Now given a set of registration card numbers and the scores of the card owners, you are supposed to output the various statistics according to the given queries.
PAT 准考证号由 4 部分组成:
- 第 1 位是级别,即 T 代表顶级;A 代表甲级;B 代表乙级;
- 第 2~4 位是考场编号,范围从 101 到 999;
- 第 5~10 位是考试日期,格式为年、月、日顺次各占 2 位;
- 最后 11~13 位是考生编号,范围从 000 到 999。
现给定一系列考生的准考证号和他们的成绩,请你按照要求输出各种统计信息。
Input Specification:
Each input file contains one test case. For each case, the first line gives two positive integers N (≤10^4) and M (≤100), the numbers of cards and the queries, respectively.
Then N lines follow, each gives a card number and the owner's score (integer in [0,100]), separated by a space.
After the info of testees, there are M lines, each gives a query in the format Type Term, where
- Type being 1 means to output all the testees on a given level, in non-increasing order of their scores. The corresponding Term will be the letter which specifies the level;
- Type being 2 means to output the total number of testees together with their total scores in a given site. The corresponding Term will then be the site number;
- Type being 3 means to output the total number of testees of every site for a given test date. The corresponding Term will then be the date, given in the same format as in the registration card.

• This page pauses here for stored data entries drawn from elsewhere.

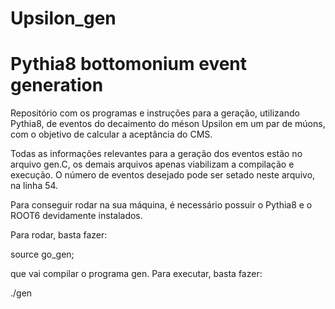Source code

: # Upsilon_gen
# Pythia8 bottomonium event generation
Repositório com os programas e instruções para a geração, utilizando Pythia8, de eventos do decaimento do méson Upsilon em um par de múons, com o objetivo de calcular a aceptância do CMS.

Todas as informações relevantes para a geração dos eventos estão no arquivo gen.C, os demais arquivos apenas viabilizam a compilação e execução. O número de eventos desejado pode ser setado neste arquivo, na linha 54.


Para conseguir rodar na sua máquina, é necessário possuir o Pythia8 e o ROOT6 devidamente instalados.

Para rodar, basta fazer:

source go_gen;

que vai compilar o programa gen. Para executar, basta fazer:

./gen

输入首先在一行中给出两个正整数 N(≤10^4)和 M(≤100),分别为考生人数和统计要求的个数。
接下来 N 行,每行给出一个考生的准考证号和其分数(在区间 [0,100] 内的整数),其间以空格分隔。
考生信息之后,再给出 M 行,每行给出一个统计要求,格式为:类型 指令,其中
- 类型 为 1 表示要求按分数非升序输出某个指定级别的考生的成绩,对应的 指令 则给出代表指定级别的字母;
- 类型 为 2 表示要求将某指定考场的考生人数和总分统计输出,对应的 指令 则给出指定考场的编号;
- 类型 为 3 表示要求将某指定日期的考生人数分考场统计输出,对应的 指令 则给出指定日期,格式与准考证上日期相同。
Output Specification:
For each query, first print in a line Case #: input, where # is the index of the query case, starting from 1; and input is a copy of the corresponding input query. Then output as requested:
- for a type 1 query, the output format is the same as in input, that is, CardNumber Score. If there is a tie of the scores, output in increasing alphabetical order of their card numbers (uniqueness of the card numbers is guaranteed);
- for a type 2 query, output in the format Nt Ns where Nt is the total number of testees and Ns is their total score;
- for a type 3 query, output in the format Site Nt where Site is the site number and Nt is the total number of testees at Site. The output must be in non-increasing order of Nt's, or in increasing order of site numbers if there is a tie of Nt.
If the result of a query is empty, simply print NA.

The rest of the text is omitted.